**DATA FOR PROCESSING**
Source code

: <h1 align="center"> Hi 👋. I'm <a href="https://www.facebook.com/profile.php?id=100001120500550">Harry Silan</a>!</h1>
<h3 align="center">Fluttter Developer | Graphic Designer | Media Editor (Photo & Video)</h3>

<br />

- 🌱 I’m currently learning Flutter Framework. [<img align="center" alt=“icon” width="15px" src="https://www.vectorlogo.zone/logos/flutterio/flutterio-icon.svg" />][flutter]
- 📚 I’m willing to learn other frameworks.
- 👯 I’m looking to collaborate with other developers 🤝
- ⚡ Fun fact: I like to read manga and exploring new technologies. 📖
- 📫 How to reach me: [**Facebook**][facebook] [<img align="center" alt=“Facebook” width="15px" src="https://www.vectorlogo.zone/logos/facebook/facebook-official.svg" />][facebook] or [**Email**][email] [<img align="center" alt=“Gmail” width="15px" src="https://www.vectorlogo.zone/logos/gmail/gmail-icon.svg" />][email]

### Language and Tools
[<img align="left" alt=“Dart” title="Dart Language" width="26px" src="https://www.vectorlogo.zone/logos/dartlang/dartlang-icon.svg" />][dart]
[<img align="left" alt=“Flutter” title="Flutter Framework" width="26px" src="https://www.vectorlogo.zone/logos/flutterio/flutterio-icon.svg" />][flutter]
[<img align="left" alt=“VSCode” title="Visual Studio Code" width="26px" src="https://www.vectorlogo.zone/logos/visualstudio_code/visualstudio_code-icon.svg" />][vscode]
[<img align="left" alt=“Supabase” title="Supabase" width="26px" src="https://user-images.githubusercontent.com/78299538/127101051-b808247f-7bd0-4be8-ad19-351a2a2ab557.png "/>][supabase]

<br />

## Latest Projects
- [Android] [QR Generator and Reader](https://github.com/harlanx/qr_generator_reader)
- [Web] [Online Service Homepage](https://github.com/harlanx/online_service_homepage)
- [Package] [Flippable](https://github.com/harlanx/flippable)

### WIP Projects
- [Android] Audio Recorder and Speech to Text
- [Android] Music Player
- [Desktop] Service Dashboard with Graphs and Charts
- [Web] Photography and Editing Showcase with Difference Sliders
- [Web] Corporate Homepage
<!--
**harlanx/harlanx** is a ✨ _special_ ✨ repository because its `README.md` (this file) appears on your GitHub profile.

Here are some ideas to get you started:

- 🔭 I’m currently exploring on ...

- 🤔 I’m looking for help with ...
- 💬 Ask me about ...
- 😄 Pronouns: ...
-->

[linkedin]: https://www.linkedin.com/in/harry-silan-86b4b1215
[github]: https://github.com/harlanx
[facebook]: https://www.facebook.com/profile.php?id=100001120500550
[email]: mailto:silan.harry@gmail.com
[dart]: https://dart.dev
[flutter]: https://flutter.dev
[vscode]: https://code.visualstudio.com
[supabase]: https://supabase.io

--

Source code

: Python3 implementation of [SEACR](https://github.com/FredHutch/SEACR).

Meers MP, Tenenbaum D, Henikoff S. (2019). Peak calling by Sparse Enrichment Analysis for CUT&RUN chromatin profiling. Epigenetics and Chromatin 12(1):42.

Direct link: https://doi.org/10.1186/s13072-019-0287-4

**WORK TO BE COMPLETED**
Please report every line of the records above that contains the word "flutter".

**SOLUTION TO THIS EXERCISE**
- 🌱 I’m currently learning Flutter Framework. [<img align="center" alt=“icon” width="15px" src="https://www.vectorlogo.zone/logos/flutterio/flutterio-icon.svg" />][flutter]
[<img align="left" alt=“Flutter” title="Flutter Framework" width="26px" src="https://www.vectorlogo.zone/logos/flutterio/flutterio-icon.svg" />][flutter]
[flutter]: https://flutter.dev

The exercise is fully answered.